Now place an empty index.md
in each language home/
. At this point
hugo serve -D
displays a site with a header and footer but otherwise
empty.
Populating the home page
The home (or landing) page is made from "widgets", which can be copied
and tweaked from the theme's example site. Many widgets completely
ignore any content and work only from the front matter, taking custom
data from various parameter files. I try to avoid this approach,
which resembles too much a CMS, but I accepted it for the about.md
widget. I copied it from the example site to each of the home/
directories. To work, this widget requires data stored in
home/authors/admin/_index.md
. Copy and edit from the example site;
after the front matter, text can be added in .md
format that will be
displayed by the widget.
I added an intro (first.md
) by copying from the blank widget. Note
that the weight
parameter is used to select the order in which the
widgets appear.
Menu
The theme comes with a menu, adding to it is done through the
configuration files. You can follow the theme's example, only that
for multilingual sites the definitions must go in the [languages]
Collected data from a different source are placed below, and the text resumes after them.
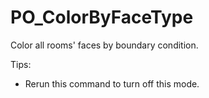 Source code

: # PO_ColorByFaceType

Color all rooms&apos; faces by boundary condition. 

Tips:
- Rerun this command to turn off this mode.

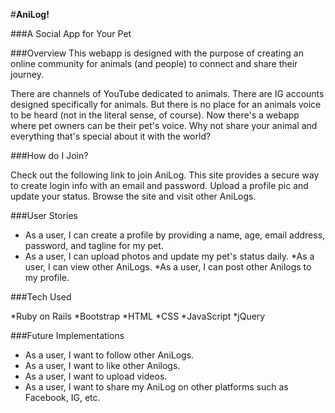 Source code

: #**AniLog!**

###A Social App for Your Pet

###Overview
This webapp is designed with the purpose of creating an online community for animals (and people) to connect and share their journey.

There are channels of YouTube dedicated to animals.  There are IG accounts designed specifically for animals.  But there is no place for an animals voice to be heard (not in the literal sense, of course).  Now there's a webapp where pet owners can be their pet's voice.  Why not share your animal and everything that's special about it with the world?

###How do I Join?

Check out the following link to join AniLog.  This site provides a secure way to create login info with an email and password.  Upload a profile pic and update your status.  Browse the site and visit other AniLogs.

###User Stories

* As a user, I can create a profile by providing a name, age, email address, password, and tagline for my pet.
* As a user, I can upload photos and update my pet's status daily.
*As a user, I can view other AniLogs.
*As a user, I can post other Anilogs to my profile.

###Tech Used

*Ruby on Rails
*Bootstrap
*HTML
*CSS
*JavaScript
*jQuery

###Future Implementations

* As a user, I want to follow other AniLogs.
* As a user, I want to like other Anilogs.
* As a user, I want to upload videos.
* As a user, I want to share my AniLog on other platforms such as Facebook, IG, etc.

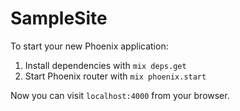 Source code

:# SampleSite

To start your new Phoenix application:

1. Install dependencies with `mix deps.get`
2. Start Phoenix router with `mix phoenix.start`

Now you can visit `localhost:4000` from your browser.

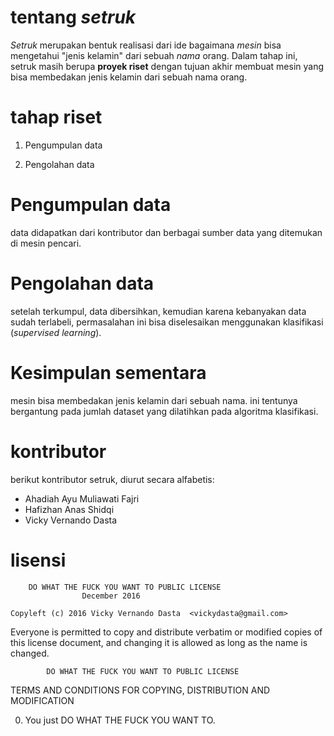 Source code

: # tentang *setruk*

*Setruk* merupakan bentuk realisasi dari ide
bagaimana *mesin* bisa mengetahui "jenis kelamin" dari sebuah *nama* orang. Dalam tahap ini, setruk masih berupa **proyek riset** dengan tujuan akhir
membuat mesin yang bisa membedakan jenis kelamin dari sebuah nama orang.


# tahap riset

1. Pengumpulan data

2. Pengolahan data


# Pengumpulan data 

data didapatkan dari kontributor dan berbagai sumber data yang ditemukan di mesin pencari.

# Pengolahan data 

setelah terkumpul, data dibersihkan, kemudian karena kebanyakan data sudah terlabeli, permasalahan ini bisa 
diselesaikan menggunakan klasifikasi (*supervised learning*).

# Kesimpulan sementara 

mesin bisa membedakan jenis kelamin dari sebuah nama.
ini tentunya bergantung pada jumlah dataset yang dilatihkan pada algoritma klasifikasi.


# kontributor

berikut kontributor setruk, diurut secara alfabetis:

- Ahadiah Ayu Muliawati Fajri
- Hafizhan Anas Shidqi
- Vicky Vernando Dasta

# lisensi

        DO WHAT THE FUCK YOU WANT TO PUBLIC LICENSE
                    December 2016

    Copyleft (c) 2016 Vicky Vernando Dasta  <vickydasta@gmail.com>

Everyone is permitted to copy and distribute verbatim or modified
copies of this license document, and changing it is allowed as long
as the name is changed.

            DO WHAT THE FUCK YOU WANT TO PUBLIC LICENSE
   TERMS AND CONDITIONS FOR COPYING, DISTRIBUTION AND MODIFICATION

  0. You just DO WHAT THE FUCK YOU WANT TO.
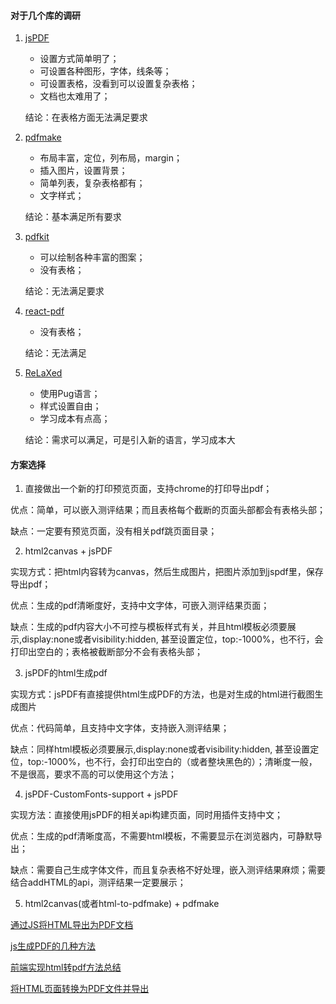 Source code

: #### 对于几个库的调研

1. [jsPDF](https://github.com/MrRio/jsPDF)

    * 设置方式简单明了；
    * 可设置各种图形，字体，线条等；
    * 可设置表格，没看到可以设置复杂表格；
    * 文档也太难用了；

    结论：在表格方面无法满足要求

2. [pdfmake](https://github.com/bpampuch/pdfmake)

    * 布局丰富，定位，列布局，margin；
    * 插入图片，设置背景；
    * 简单列表，复杂表格都有；
    * 文字样式；

    结论：基本满足所有要求

3. [pdfkit](https://github.com/foliojs/pdfkit)

    * 可以绘制各种丰富的图案；
    * 没有表格；

    结论：无法满足要求

4. [react-pdf](https://github.com/diegomura/react-pdf)

    * 没有表格；

    结论：无法满足

5. [ReLaXed](https://github.com/RelaxedJS/ReLaXed)

    * 使用Pug语言；
    * 样式设置自由；
    * 学习成本有点高；

    结论：需求可以满足，可是引入新的语言，学习成本大

#### 方案选择

1. 直接做出一个新的打印预览页面，支持chrome的打印导出pdf；

优点：简单，可以嵌入测评结果；而且表格每个截断的页面头部都会有表格头部；

缺点：一定要有预览页面，没有相关pdf跳页面目录；

2. html2canvas + jsPDF

实现方式：把html内容转为canvas，然后生成图片，把图片添加到jspdf里，保存导出pdf；

优点：生成的pdf清晰度好，支持中文字体，可嵌入测评结果页面；

缺点：生成的pdf内容大小不可控与模板样式有关，并且html模板必须要展示,display:none或者visibility:hidden, 甚至设置定位，top:-1000%，也不行，会打印出空白的；表格被截断部分不会有表格头部；

3. jsPDF的html生成pdf

实现方式：jsPDF有直接提供html生成PDF的方法，也是对生成的html进行截图生成图片

优点：代码简单，且支持中文字体，支持嵌入测评结果；

缺点：同样html模板必须要展示,display:none或者visibility:hidden, 甚至设置定位，top:-1000%，也不行，会打印出空白的（或者整块黑色的）；清晰度一般，不是很高，要求不高的可以使用这个方法；

4. jsPDF-CustomFonts-support + jsPDF

实现方法：直接使用jsPDF的相关api构建页面，同时用插件支持中文；

优点：生成的pdf清晰度高，不需要html模板，不需要显示在浏览器内，可静默导出；

缺点：需要自己生成字体文件，而且复杂表格不好处理，嵌入测评结果麻烦；需要结合addHTML的api，测评结果一定要展示；

5. html2canvas(或者html-to-pdfmake) + pdfmake

[通过JS将HTML导出为PDF文档](https://juejin.im/post/5bd68d86e51d457a537122f4)

[js生成PDF的几种方法](https://juejin.im/post/5d25d918518825424d656f35)

[前端实现html转pdf方法总结](https://segmentfault.com/a/1190000016324962)

[将HTML页面转换为PDF文件并导出](https://segmentfault.com/a/1190000013440042)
section (or langauges.toml
file):
[[en.menu.main]]
name = "Home"
url = "#first"
weight = 10
[[es.menu.main]]
name = "Home"
url = "#first"
weight = 10
etc.
The teaching page
I want a static "subsite" rendered from a source tree starting at
/es/docencia
(in the Spanish branch). I want to put each course in
a separate subdirectory so that material for different courses will be
cleanly organized in source. Hugo allows this, but it appears that if
you put an index.md
file in content/es/docencia
, the
subdirectories are ignored. If you put a _index.md
file, or
nothing, subdirectories are read, and a summary page is generated.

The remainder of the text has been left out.